Não sei como explicar

Maria Luísa é mãe de família e funcionária de justiça. Neste testemunho fala da liberdade interior e da proximidade de Deus na vida corrente.

Como os meus pais pretendiam que eu tivesse uma boa formação, levaram-me para um clube juvenil, onde me diverti imenso, embora a minha passagem por esse primeiro clube (e pelos que se seguiram) tenha sido, como diria… um pouco acidentada. Trocando-o por miúdos: expulsaram-me desse clube e de vários outros por ser rebelde.

Tinha então onze, doze, treze anos e não podia arranjar remédio; onde ia, armava sarilho. Um dia fui a um retiro, encontrei um megafone e a todas as que passavam dizia-lhes por trás, com voz cavernosa, escondendo-me para que não me vissem: “Olá! Sou Deus e vim dizer que…”; e apanhavam um susto de morte. Noutro retiro levei a minha cafeteira, instalei-a no quarto para tomar um cafezinho de vez em quando, liguei-a e … fundiram-se os fusíveis de toda a casa.

Tinham bastante paciência comigo, mas claro, aquilo não era vida… Aparentemente era uma dessas raparigas que não se apercebem de nada. Cresci entretanto, ultrapassei os clubes e comecei a viver a minha vida. Decidi divertir-me e andar na paródia. Foi um tempo em que me ria muito, mas por dentro estava inquieta, faltava-me qualquer coisa.

Tinha vinte anos quando uma amiga minha me falou na possibilidade de me entregar a Deus na Obra. Não recordo o que respondi à pobre, mas deve ter sido algo do género: Nem me fales nisso, criatura!

E voltei a passar-me de novo... Poder-se-ia pensar que a formação cristã me tinha entrado por um ouvido e me saía pelo outro… Mas a verdade é que muito cá tinha ficado, muitíssimo mais do que eu pensava.

Por isso – vejo-o agora – é tão importante semear, semear e semear durante esses anos da adolescência, procurando que se aproximem de Deus essas almas que parecem estar apenas interessadas em armar sarilho e fazer barulho; porque rapidamente, quando Deus quer, tudo o que se semeou faz “click” e dá fruto.

Foi pouco tempo depois, na Missa, quando regressava de comungar; vi claramente que Deus me pedia que me entregasse plenamente a Ele e em concreto, como supranumerária. E aqui me têm, casada, com quatro filhos e a trabalhar num tribunal – sou funcionária de justiça – como tantas sofridas mães do nosso tempo, procurando viver o espírito do Opus Dei o melhor que posso.
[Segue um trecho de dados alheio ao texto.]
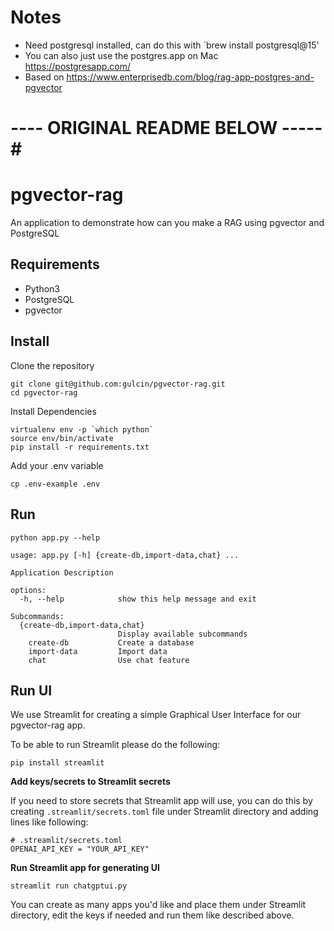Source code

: # Notes

- Need postgresql installed, can do this with `brew install postgresql@15'
- You can also just use the postgres.app on Mac https://postgresapp.com/ 
- Based on https://www.enterprisedb.com/blog/rag-app-postgres-and-pgvector



# ---- ORIGINAL README BELOW -----#
# pgvector-rag
An application to demonstrate how can you make a RAG using pgvector and PostgreSQL

## Requirements
- Python3
- PostgreSQL
- pgvector

## Install

Clone the repository

```
git clone git@github.com:gulcin/pgvector-rag.git
cd pgvector-rag
```

Install Dependencies

```
virtualenv env -p `which python`
source env/bin/activate
pip install -r requirements.txt
```

Add your .env variable

```
cp .env-example .env
```

## Run

```
python app.py --help

usage: app.py [-h] {create-db,import-data,chat} ...

Application Description

options:
  -h, --help            show this help message and exit

Subcommands:
  {create-db,import-data,chat}
                        Display available subcommands
    create-db           Create a database
    import-data         Import data
    chat                Use chat feature
```

## Run UI 

We use Streamlit for creating a simple Graphical User Interface for our pgvector-rag app. 

To be able to run Streamlit please do the following:

```
pip install streamlit
```

**Add keys/secrets to Streamlit secrets**

If you need to store secrets that Streamlit app will use, you can do this by creating
`.streamlit/secrets.toml` file under Streamlit directory and adding lines like following:

```
# .streamlit/secrets.toml
OPENAI_API_KEY = "YOUR_API_KEY"
```
**Run Streamlit app for generating UI**

```
streamlit run chatgptui.py
```
You can create as many apps you'd like and place them under Streamlit directory,
edit the keys if needed and run them like described above. 





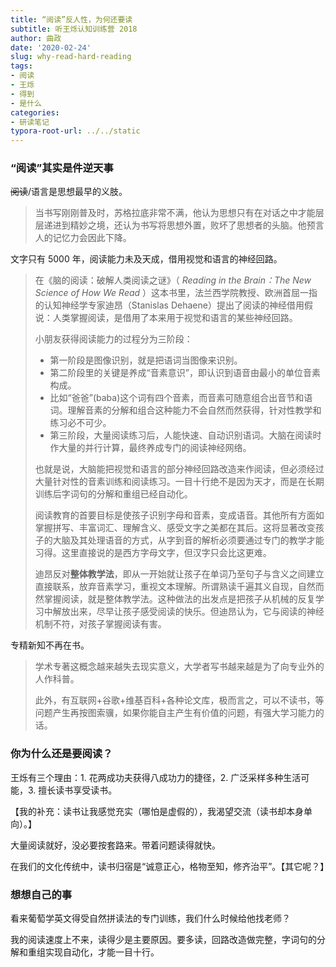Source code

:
 ```yaml
---
title: “阅读”反人性，为何还要读
subtitle: 听王烁认知训练营 2018
author: 曲政
date: '2020-02-24'
slug: why-read-hard-reading
tags:
- 阅读
- 王烁
- 得到
- 是什么
categories:
- 研读笔记
typora-root-url: ../../static
---
```


### “阅读”其实是件逆天事

~~阅读~~/语言是思想最早的义肢。

>   当书写刚刚普及时，苏格拉底非常不满，他认为思想只有在对话之中才能层层递进到精妙之境，还认为书写将思想外置，败坏了思想者的头脑。他预言人的记忆力会因此下降。

文字只有 5000 年，阅读能力未及天成，借用视觉和语言的神经回路。

>   在《脑的阅读：破解人类阅读之谜》（ *Reading in the Brain：The New Science of How We Read* ）这本书里，法兰西学院教授、欧洲首屈一指的认知神经学专家迪昂（Stanislas Dehaene）提出了阅读的神经借用假说：人类掌握阅读，是借用了本来用于视觉和语言的某些神经回路。
>
>   小朋友获得阅读能力的过程分为三阶段：
>
>   -   第一阶段是图像识别，就是把语词当图像来识别。
>   -   第二阶段里的关键是养成“音素意识”，即认识到语音由最小的单位音素构成。
>   -   比如“爸爸”(baba)这个词有四个音素，而音素可随意组合出音节和语词。理解音素的分解和组合这种能力不会自然而然获得，针对性教学和练习必不可少。
>   -   第三阶段，大量阅读练习后，人能快速、自动识别语词。大脑在阅读时作大量的并行计算，最终养成专门的阅读神经网络。
>
>   也就是说，大脑能把视觉和语言的部分神经回路改造来作阅读，但必须经过大量针对性的音素训练和阅读练习。一目十行绝不是因为天才，而是在长期训练后字词句的分解和重组已经自动化。
>
>   阅读教育的首要目标是使孩子识别字母和音素，变成语音。其他所有方面如掌握拼写、丰富词汇、理解含义、感受文字之美都在其后。这将显著改变孩子的大脑及其处理语音的方式，从字到音的解析必须要通过专门的教学才能习得。这里直接说的是西方字母文字，但汉字只会比这更难。
>
>   迪昂反对**整体教学法**，即从一开始就让孩子在单词乃至句子与含义之间建立直接联系，放弃音素学习，重视文本理解。所谓熟读千遍其义自现，自然而然掌握阅读，就是整体教学法。这种做法的出发点是把孩子从机械的反复学习中解放出来，尽早让孩子感受阅读的快乐。但迪昂认为，它与阅读的神经机制不符，对孩子掌握阅读有害。

专精新知不再在书。

>   学术专著这概念越来越失去现实意义，大学者写书越来越是为了向专业外的人作科普。
>
>   此外，有互联网+谷歌+维基百科+各种论文库，极而言之，可以不读书，等问题产生再按图索骥，如果你能自主产生有价值的问题，有强大学习能力的话。

### 你为什么还是要阅读？

王烁有三个理由：1. 花两成功夫获得八成功力的捷径，2. 广泛采样多种生活可能，3. 擅长读书享受读书。

【我的补充：读书让我感觉充实（哪怕是虚假的），我渴望交流（读书却本身单向）。】

大量阅读就好，没必要按套路来。带着问题读得就快。

在我们的文化传统中，读书归宿是“诚意正心，格物至知，修齐治平”。【其它呢？】

### 想想自己的事

看来葡萄学英文得受自然拼读法的专门训练，我们什么时候给他找老师？

我的阅读速度上不来，读得少是主要原因。要多读，回路改造做完整，字词句的分解和重组实现自动化，才能一目十行。

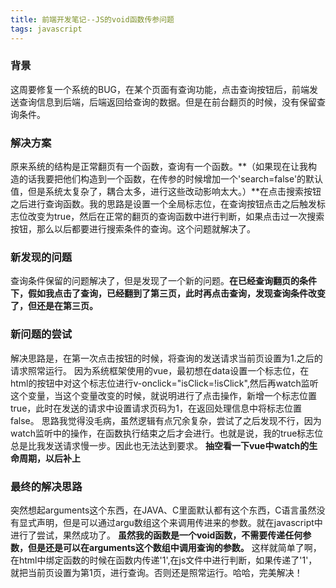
 ```yaml
---
title: 前端开发笔记--JS的void函数传参问题
tags: javascript
---
```


### 背景
这周要修复一个系统的BUG，在某个页面有查询功能，点击查询按钮后，前端发送查询信息到后端，后端返回给查询的数据。但是在前台翻页的时候，没有保留查询条件。
### 解决方案
原来系统的结构是正常翻页有一个函数，查询有一个函数。**（如果现在让我构造的话我要把他们构造到一个函数，在传参的时候增加一个'search=false'的默认值，但是系统太复杂了，耦合太多，进行这些改动影响太大。）**在点击搜索按钮之后进行查询函数。我的思路是设置一个全局标志位，在查询按钮点击之后触发标志位改变为true，然后在正常的翻页的查询函数中进行判断，如果点击过一次搜索按钮，那么以后都要进行搜索条件的查询。这个问题就解决了。

### 新发现的问题
查询条件保留的问题解决了，但是发现了一个新的问题。**在已经查询翻页的条件下，假如我点击了查询，已经翻到了第三页，此时再点击查询，发现查询条件改变了，但还是在第三页。**

### 新问题的尝试
解决思路是，在第一次点击按钮的时候，将查询的发送请求当前页设置为1.之后的请求照常运行。
因为系统框架使用的vue，最初想在data设置一个标志位，在html的按钮中对这个标志位进行v-onclick="isClick=!isClick",然后再watch监听这个变量，当这个变量改变的时候，就说明进行了点击操作，新增一个标志位置true，此时在发送的请求中设置请求页码为1，在返回处理信息中将标志位置false。
思路我觉得没毛病，虽然逻辑有点冗余复杂，尝试了之后发现不行，因为watch监听中的操作，在函数执行结束之后才会进行。也就是说，我的true标志位总是比我发送请求慢一步。因此也无法达到要求。
**抽空看一下vue中watch的生命周期，以后补上**

### 最终的解决思路
突然想起arguments这个东西，在JAVA、C里面默认都有这个东西，C语言虽然没有显式声明，但是可以通过argu数组这个来调用传进来的参数。就在javascript中进行了尝试，果然成功了。
**虽然我的函数是一个void函数，不需要传递任何参数，但是还是可以在arguments这个数组中调用查询的参数。**
这样就简单了啊，在html中绑定函数的时候在函数内传递'1',在js文件中进行判断，如果传递了'1'，就把当前页设置为第1页，进行查询。否则还是照常运行。哈哈，完美解决！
Às vezes penso: que faria Jesus Cristo se estivesse no meu local de trabalho? E imagino-O a atender o telefone, a organizar os documentos, a falar com o público. Com que serenidade trabalharia, com que alegria…

É curioso, estou a descobrir, pouco a pouco, a verdade de muitas coisas que já vinha ouvindo – graças aos meus pais e aos clubes – desde pequena. Por exemplo, o que significa isso de “santificar o trabalho”. Antes pensava que se tratava de o oferecer a Deus e que isso bastava... Mas não; é muito mais do que isso, porque quando se trabalha cara ao Senhor tudo adquire uma nova dimensão…

O espírito do Opus Dei dá um colorido formidável à vida e, ao mesmo tempo, torna-a muito mais simples. Descomplicamo-nos, libertamo-nos… sim; e tornamo-nos muito mais livres. Se as pessoas, que têm tantas ânsias de liberdade, soubessem que a liberdade interior e as asas que dá esforçar-se por estar cada dia mais perto de Deus! Quanto mais se ama, mais libertos nos sentimos. Com razão dizia Santo Agostinho: “ama e faz o que quiseres”.

Se as pessoas soubessem o que significa sentir-se querido pelo Senhor! Muitas pessoas pensam que isto de “viver cristãmente a vida corrente”, a que tanto ajuda o espírito do Opus Dei, parece-se com o circo, tratando-se de conseguir o “ainda mais difícil” ou de fazer coisas aparatosas, eu sei lá… e não é assim, já o dizia São Josemaria, trata-se de amar, de amar muito a Deus e aos outros e de amar nas coisas pequenas; de pôr muito carinho em tudo o que fazemos, quando se está entre sentenças ou recursos, ou a dar banho a um filho, ou a limpar a cozinha.

No outro dia estava eu a lavar pratos e pensava: Meu Deus, estou a lavar pratos e estou a amar-Te!

Isso dá-nos uma felicidade, uma liberdade… não sei como explicar.